→ WHAT IS BEING ASKED: For the data below, please report each line where the word "values" is found.

BEGIN

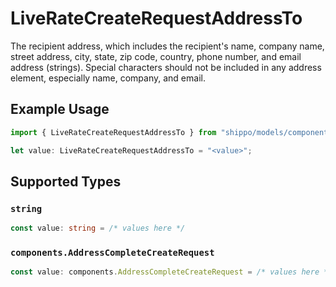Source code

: # LiveRateCreateRequestAddressTo

The recipient address, which includes the recipient's name, company name, street address, city, state, zip code, 
country, phone number, and email address (strings). Special characters should not be included in 
any address element, especially name, company, and email.

## Example Usage

```typescript
import { LiveRateCreateRequestAddressTo } from "shippo/models/components";

let value: LiveRateCreateRequestAddressTo = "<value>";
```

## Supported Types

### `string`

```typescript
const value: string = /* values here */
```

### `components.AddressCompleteCreateRequest`

```typescript
const value: components.AddressCompleteCreateRequest = /* values here */
```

END

→ EXERCISE OUTPUT:
const value: string = /* values here */
const value: components.AddressCompleteCreateRequest = /* values here */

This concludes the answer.